Snr Const Erskine said when pushing a 72-year-old female to the ground, her head hitting the ground was a foreseeable consequence.
"This was an assault on a 72-year-old female who is totally unconscious in a bed as we speak. If found guilty, the defendant is likely to spend quite some time behind bars," he said.
Snr Const Erskine argued there was a strong risk of flight, claiming Mr Brown had no ties to the Mackay community, was temporarily staying with his girlfriend at the time and had previous history of breaching bail conditions and failing to appear.
"In December 2015, he was convicted of using a carriage service to threaten to kill somebody. He was given 18 months probation which he breached twice," Snr Const Erskine said.
However, defence barrister Mr Moore rebutted much of the argument.
"What your honour is faced with is a potential tragedy, but what we are dealing with is an application for bail," Mr Moore said.
"In terms of the lack of alleged ties, the defendant has been here in Queensland since 2015. He has been living with his who he refers to as his 'sister' due to the closeness of their relationship.

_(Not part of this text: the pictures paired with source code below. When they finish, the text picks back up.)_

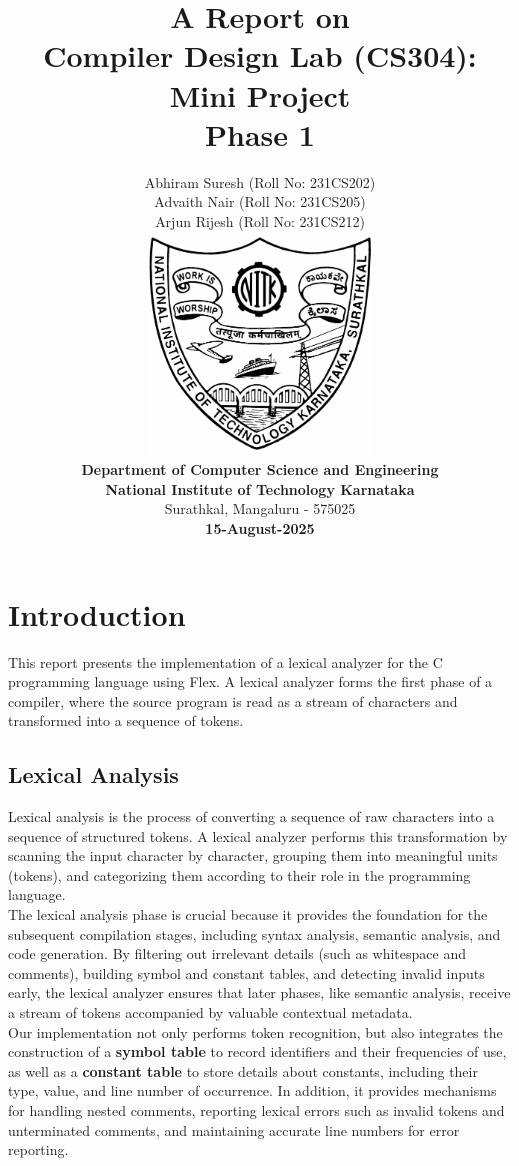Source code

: \documentclass[12pt,a4paper]{article}
\title{\textbf{A Report on\\Compiler Design Lab (CS304): Mini Project\\Phase 1}}
\author{
Abhiram Suresh (Roll No: 231CS202)\\
Advaith Nair (Roll No: 231CS205)\\
Arjun Rijesh (Roll No: 231CS212)\\[0.5cm]
\includegraphics[width=6cm]{nitk_logo.png} \\[0.5cm]
\textbf{Department of Computer Science and Engineering}\\
\textbf{National Institute of Technology Karnataka}\\
Surathkal, Mangaluru - 575025\\[0.5cm]
\textbf{15-August-2025}\\[5cm]
}
\date{}
\begin{document}
\maketitle

\vspace{5cm}

\section{Introduction}
This report presents the implementation of a lexical analyzer for the C programming
language using Flex. A lexical analyzer forms the first phase of a compiler,
where the source program is read as a stream of characters and transformed into a
sequence of tokens.

\subsection{Lexical Analysis}
Lexical analysis is the process of converting a sequence of raw characters into a sequence of structured tokens. A lexical analyzer performs this transformation
by scanning the input character by character, grouping them into meaningful units
(tokens), and categorizing them according to their role in the programming language.\\
The lexical analysis phase is crucial because it provides the foundation for the subsequent compilation stages, including syntax analysis, semantic analysis, and code generation. By filtering out irrelevant details (such as whitespace and comments), building symbol and constant tables, and detecting invalid inputs early, the lexical analyzer ensures that later phases, like semantic analysis, receive a stream of tokens accompanied by valuable contextual metadata.\\
Our implementation not only performs token recognition, but also integrates the construction of a \textbf{symbol table} to record identifiers and their frequencies of use, as well as a \textbf{constant table} to store details about constants, including their type, value, and line number of occurrence. In addition, it provides mechanisms for handling nested comments, reporting lexical errors such as invalid tokens and unterminated comments, and maintaining accurate line numbers for error reporting.
\end{document}
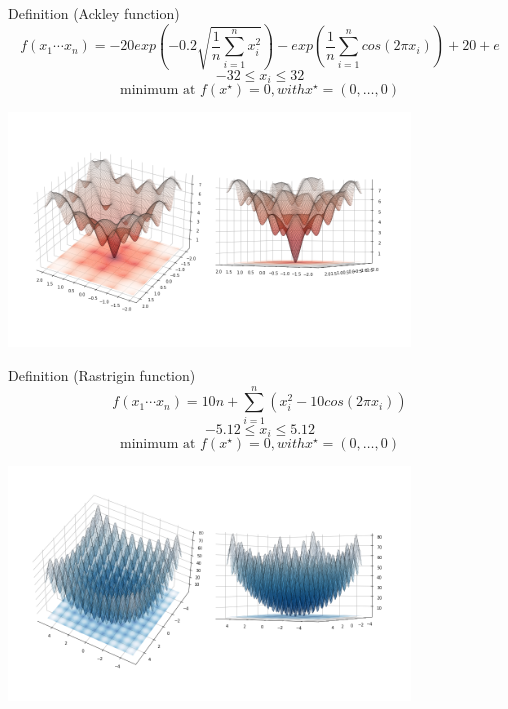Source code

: \documentclass{beamer}
\newcommand{\backupend}{
   \addtocounter{framenumberappendix}{-\value{framenumber}}
   \addtocounter{framenumber}{\value{framenumberappendix}}
}
\begin{document}
\begin{frame}
  \begin{block}{Definition (Ackley function)}
    $$f(x_1 \cdots x_n) = -20 exp(-0.2 \sqrt{\frac{1}{n} \sum_{i=1}^n x_i^2}) - exp(\frac{1}{n} \sum_{i=1}^n cos(2\pi x_i)) + 20 + e$$
    $$-32 \leq x_i \leq 32$$
    $$\text{minimum at } f(x^{\star}) = 0, with x^{\star} = (0, \dots, 0)$$
  \end{block}
  \centering
  \includegraphics[width=0.8\textwidth]{figures/introduction-ackley}
\end{frame}
\begin{frame}
  \begin{block}{Definition (Rastrigin function)}
    $$f(x_1 \cdots x_n) = 10n + \sum_{i=1}^n (x_i^2 -10cos(2\pi x_i))$$
    $$-5.12 \leq x_i \leq 5.12$$
    $$\text{minimum at } f(x^{\star}) = 0, with x^{\star} = (0, \dots, 0)$$
  \end{block}
  \centering
  \includegraphics[width=0.8\textwidth]{figures/introduction-rastrigin}
\end{frame}
\backupend
\end{document}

She is in fact a witness and can't be his bail address and she lives in the unit complex (where the incident occurred).
"He may also have an unborn child. His girlfriend is three months pregnant and he has stepped up and is supporting her through the pregnancy."
Mr Moore argued if bail was denied, there was risk that he would be sitting in custody for an unreasonable amount of time awaiting trial.

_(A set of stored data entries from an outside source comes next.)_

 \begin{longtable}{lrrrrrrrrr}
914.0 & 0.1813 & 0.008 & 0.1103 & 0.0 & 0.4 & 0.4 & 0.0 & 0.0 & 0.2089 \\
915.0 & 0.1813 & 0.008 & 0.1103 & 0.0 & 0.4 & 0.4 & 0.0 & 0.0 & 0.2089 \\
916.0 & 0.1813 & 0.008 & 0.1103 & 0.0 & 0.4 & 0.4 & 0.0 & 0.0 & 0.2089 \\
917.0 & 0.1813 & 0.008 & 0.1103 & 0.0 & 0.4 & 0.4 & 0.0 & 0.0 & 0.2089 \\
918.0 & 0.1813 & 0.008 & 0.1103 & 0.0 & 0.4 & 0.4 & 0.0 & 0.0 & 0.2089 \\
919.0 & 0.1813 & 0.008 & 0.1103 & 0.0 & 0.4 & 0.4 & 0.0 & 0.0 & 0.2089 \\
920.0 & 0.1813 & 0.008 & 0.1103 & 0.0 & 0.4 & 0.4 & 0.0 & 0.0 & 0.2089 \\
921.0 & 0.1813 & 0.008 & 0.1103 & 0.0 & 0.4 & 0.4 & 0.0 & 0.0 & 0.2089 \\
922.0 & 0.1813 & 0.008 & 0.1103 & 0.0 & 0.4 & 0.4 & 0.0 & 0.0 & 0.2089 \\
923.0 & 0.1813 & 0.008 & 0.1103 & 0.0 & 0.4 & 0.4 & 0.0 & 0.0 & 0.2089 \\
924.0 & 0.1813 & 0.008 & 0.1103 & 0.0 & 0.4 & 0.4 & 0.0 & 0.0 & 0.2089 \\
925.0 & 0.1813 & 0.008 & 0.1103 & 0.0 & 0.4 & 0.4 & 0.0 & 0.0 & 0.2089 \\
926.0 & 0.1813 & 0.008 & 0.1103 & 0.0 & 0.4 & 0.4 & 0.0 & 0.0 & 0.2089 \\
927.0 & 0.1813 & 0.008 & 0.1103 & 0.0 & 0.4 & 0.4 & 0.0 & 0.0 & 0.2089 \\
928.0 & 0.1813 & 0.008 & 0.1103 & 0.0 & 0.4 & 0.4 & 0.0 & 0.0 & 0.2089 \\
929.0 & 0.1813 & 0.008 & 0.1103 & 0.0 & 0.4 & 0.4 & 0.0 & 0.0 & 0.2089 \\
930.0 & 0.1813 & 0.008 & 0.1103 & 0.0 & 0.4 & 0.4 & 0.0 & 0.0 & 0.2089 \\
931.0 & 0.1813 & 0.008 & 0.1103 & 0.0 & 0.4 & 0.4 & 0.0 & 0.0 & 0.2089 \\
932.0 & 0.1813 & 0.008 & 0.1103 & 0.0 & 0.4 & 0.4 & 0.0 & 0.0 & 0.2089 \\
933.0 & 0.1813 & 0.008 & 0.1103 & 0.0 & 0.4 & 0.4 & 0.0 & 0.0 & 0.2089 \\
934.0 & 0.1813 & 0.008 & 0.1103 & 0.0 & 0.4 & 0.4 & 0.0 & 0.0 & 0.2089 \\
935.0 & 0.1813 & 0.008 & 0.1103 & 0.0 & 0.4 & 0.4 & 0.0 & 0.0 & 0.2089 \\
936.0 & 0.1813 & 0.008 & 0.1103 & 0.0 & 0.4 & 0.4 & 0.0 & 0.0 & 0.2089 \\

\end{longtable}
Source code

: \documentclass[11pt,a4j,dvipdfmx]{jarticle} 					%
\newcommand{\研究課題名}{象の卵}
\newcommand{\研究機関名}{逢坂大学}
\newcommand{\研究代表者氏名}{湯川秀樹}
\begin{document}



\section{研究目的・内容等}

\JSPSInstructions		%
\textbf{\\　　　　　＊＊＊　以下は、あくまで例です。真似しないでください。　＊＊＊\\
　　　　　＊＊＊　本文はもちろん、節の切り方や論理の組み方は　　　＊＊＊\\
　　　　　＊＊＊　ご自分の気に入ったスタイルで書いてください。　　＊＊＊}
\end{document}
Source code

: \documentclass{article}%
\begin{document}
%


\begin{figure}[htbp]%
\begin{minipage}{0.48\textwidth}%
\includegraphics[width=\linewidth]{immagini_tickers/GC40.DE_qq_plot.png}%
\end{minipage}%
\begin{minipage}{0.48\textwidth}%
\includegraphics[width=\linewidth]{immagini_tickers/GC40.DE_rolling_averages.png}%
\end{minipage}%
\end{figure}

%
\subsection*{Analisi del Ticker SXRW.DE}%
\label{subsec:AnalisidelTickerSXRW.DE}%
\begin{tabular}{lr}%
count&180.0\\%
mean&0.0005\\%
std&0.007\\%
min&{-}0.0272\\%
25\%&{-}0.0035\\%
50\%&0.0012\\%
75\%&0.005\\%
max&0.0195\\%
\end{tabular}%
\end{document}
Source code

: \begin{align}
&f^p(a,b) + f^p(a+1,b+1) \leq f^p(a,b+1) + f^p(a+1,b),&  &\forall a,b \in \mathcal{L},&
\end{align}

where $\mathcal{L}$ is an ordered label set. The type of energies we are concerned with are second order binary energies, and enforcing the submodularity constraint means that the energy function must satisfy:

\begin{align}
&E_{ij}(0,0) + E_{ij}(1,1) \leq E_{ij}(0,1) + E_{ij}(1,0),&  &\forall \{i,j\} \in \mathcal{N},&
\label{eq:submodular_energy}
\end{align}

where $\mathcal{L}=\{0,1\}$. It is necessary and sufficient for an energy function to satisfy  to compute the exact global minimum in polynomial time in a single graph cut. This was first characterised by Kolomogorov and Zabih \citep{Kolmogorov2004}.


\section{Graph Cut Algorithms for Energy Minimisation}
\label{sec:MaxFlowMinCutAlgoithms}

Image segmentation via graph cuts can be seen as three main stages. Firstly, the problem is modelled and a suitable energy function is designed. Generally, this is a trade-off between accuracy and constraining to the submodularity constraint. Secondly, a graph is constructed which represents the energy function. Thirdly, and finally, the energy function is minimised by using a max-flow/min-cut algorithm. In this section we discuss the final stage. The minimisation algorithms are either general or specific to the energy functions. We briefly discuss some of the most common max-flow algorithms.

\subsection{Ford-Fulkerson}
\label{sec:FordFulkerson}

"He is a 22-year-old with a limited criminal history of violence. Perhaps he is unable to control his temper," he said.
"He is not in show cause situation. He is simply not an unacceptable risk of re offending or flight. It was a neighbourhood dispute gone wrong."
Acting Magistrate Ronald Muirhead told Mr Brown he was facing serious charges and his past compliance with court orders was not good.
"I can't ignore that. My concern is you may not appear in court. The level of risk is unacceptable and bail is formally refused," he said.
Mr Brown was remanded to appear in Mackay Magistrates Court via videolink from prison on December 18, 2017 at 9am.